• [What is being asked]
Look through the data below and extract, unchanged, the lines from the one that contains "Quando iniciar sessão" to the one that contains "ao GALLERY >>](http://gallery.cortanaintelligence.com)**", both included.

--- Listed entries Enclosed Below ---

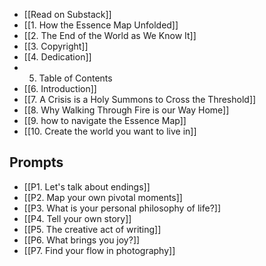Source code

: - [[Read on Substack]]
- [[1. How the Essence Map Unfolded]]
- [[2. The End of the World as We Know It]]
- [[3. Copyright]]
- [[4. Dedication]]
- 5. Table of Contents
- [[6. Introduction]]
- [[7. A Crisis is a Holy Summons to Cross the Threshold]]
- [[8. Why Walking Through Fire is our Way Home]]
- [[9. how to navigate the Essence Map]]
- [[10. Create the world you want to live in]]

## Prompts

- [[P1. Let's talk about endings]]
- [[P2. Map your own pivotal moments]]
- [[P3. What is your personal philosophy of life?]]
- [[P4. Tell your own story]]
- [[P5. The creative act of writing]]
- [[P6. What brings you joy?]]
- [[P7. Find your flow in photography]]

--- End of Enclosed Listed entries ---
--- Listed entries Enclosed Below ---

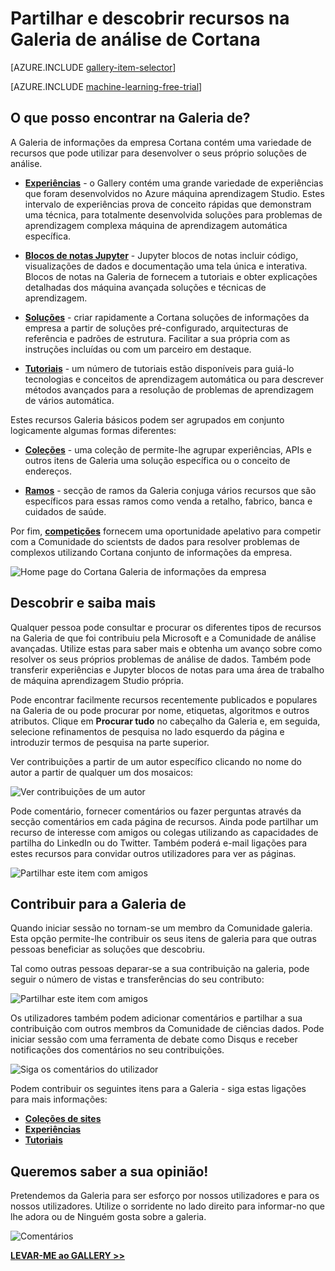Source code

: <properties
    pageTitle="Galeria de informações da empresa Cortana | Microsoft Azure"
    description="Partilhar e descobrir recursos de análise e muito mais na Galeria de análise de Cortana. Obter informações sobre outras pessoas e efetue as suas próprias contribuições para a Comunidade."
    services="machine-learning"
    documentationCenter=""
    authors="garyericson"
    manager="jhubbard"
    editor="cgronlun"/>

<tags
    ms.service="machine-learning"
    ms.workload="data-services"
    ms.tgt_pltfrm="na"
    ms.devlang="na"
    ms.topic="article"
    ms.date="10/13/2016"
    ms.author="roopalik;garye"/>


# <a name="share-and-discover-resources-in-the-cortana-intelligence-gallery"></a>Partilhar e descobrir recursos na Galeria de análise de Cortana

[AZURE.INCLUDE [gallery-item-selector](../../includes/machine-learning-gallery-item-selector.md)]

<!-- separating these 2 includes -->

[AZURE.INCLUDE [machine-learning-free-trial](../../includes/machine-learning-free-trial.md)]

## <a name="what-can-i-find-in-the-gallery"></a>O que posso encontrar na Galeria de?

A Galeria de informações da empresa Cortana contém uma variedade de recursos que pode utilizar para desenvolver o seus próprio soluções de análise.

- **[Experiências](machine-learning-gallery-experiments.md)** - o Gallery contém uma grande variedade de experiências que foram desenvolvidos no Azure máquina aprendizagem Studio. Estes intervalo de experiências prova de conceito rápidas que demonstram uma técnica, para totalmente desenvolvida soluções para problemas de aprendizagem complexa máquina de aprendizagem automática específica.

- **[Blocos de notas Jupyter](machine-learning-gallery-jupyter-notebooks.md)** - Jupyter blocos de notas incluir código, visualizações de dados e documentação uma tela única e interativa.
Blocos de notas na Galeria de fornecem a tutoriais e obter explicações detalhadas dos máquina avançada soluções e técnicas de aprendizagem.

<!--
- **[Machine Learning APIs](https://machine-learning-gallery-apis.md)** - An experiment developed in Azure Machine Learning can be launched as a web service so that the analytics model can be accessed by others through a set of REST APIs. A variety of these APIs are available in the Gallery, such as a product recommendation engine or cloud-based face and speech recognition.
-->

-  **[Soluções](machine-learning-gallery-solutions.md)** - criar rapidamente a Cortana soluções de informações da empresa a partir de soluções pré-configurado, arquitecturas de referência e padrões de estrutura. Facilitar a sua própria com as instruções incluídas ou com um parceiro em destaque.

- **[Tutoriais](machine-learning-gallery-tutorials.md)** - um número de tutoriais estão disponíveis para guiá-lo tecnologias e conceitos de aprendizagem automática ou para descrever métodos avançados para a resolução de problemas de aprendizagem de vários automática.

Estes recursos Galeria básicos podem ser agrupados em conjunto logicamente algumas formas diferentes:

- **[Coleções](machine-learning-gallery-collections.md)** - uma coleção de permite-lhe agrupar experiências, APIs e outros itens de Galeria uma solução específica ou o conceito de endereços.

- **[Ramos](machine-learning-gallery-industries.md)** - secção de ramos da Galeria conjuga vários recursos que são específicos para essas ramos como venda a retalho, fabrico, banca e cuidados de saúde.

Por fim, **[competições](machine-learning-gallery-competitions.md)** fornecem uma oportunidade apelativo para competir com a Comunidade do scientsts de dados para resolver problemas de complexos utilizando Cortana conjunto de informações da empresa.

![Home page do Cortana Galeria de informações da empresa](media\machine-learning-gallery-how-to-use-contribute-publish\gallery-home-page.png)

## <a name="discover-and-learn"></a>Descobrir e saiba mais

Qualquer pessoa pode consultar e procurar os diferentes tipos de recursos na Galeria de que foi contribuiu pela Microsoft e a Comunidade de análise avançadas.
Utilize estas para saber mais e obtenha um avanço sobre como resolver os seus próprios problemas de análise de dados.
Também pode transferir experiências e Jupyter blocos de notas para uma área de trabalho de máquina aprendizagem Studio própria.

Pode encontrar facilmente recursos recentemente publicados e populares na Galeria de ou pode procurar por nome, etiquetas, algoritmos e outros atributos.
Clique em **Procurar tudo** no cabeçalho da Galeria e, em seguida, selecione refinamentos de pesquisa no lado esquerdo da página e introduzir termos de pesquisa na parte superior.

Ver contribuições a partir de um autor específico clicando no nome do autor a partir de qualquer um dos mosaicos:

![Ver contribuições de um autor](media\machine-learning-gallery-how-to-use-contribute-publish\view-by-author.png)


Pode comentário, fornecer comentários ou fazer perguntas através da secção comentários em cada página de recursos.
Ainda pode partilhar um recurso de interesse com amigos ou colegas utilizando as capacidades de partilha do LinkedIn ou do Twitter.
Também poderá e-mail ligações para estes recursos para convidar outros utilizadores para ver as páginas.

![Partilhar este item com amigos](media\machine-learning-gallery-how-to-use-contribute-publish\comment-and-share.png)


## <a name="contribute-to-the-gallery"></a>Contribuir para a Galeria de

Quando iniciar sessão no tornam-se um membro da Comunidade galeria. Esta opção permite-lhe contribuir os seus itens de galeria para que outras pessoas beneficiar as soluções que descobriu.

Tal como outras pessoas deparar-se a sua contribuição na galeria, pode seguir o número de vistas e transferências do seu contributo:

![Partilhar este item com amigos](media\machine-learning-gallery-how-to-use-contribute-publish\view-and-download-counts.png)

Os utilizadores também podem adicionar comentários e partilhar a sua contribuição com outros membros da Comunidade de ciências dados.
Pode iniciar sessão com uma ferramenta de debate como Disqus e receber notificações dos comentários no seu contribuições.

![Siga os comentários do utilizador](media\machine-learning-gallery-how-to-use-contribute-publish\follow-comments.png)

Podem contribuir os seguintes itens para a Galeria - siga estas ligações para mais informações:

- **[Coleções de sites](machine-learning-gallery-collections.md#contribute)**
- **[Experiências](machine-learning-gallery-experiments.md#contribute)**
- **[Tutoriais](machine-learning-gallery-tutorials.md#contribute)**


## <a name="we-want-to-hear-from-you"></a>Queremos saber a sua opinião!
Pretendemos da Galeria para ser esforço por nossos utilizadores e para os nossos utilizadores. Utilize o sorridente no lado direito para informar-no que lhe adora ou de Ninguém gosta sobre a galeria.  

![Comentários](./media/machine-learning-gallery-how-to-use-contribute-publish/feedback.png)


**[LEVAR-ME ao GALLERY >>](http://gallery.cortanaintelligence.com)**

--- End of Enclosed Listed entries ---
--- Listed entries Enclosed Below ---

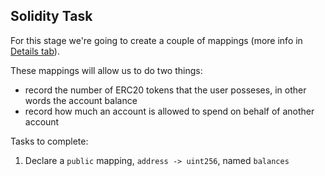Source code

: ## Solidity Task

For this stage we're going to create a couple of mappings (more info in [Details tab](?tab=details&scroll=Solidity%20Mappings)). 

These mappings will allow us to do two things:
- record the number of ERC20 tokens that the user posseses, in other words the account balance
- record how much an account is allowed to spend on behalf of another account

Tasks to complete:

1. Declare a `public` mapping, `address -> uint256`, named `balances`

--- End of Enclosed Listed entries ---

• [Written answer]
Quando iniciar sessão no tornam-se um membro da Comunidade galeria. Esta opção permite-lhe contribuir os seus itens de galeria para que outras pessoas beneficiar as soluções que descobriu.

Tal como outras pessoas deparar-se a sua contribuição na galeria, pode seguir o número de vistas e transferências do seu contributo:

![Partilhar este item com amigos](media\machine-learning-gallery-how-to-use-contribute-publish\view-and-download-counts.png)

Os utilizadores também podem adicionar comentários e partilhar a sua contribuição com outros membros da Comunidade de ciências dados.
Pode iniciar sessão com uma ferramenta de debate como Disqus e receber notificações dos comentários no seu contribuições.

![Siga os comentários do utilizador](media\machine-learning-gallery-how-to-use-contribute-publish\follow-comments.png)

Podem contribuir os seguintes itens para a Galeria - siga estas ligações para mais informações:

- **[Coleções de sites](machine-learning-gallery-collections.md#contribute)**
- **[Experiências](machine-learning-gallery-experiments.md#contribute)**
- **[Tutoriais](machine-learning-gallery-tutorials.md#contribute)**


## <a name="we-want-to-hear-from-you"></a>Queremos saber a sua opinião!
Pretendemos da Galeria para ser esforço por nossos utilizadores e para os nossos utilizadores. Utilize o sorridente no lado direito para informar-no que lhe adora ou de Ninguém gosta sobre a galeria.  

![Comentários](./media/machine-learning-gallery-how-to-use-contribute-publish/feedback.png)


**[LEVAR-ME ao GALLERY >>](http://gallery.cortanaintelligence.com)**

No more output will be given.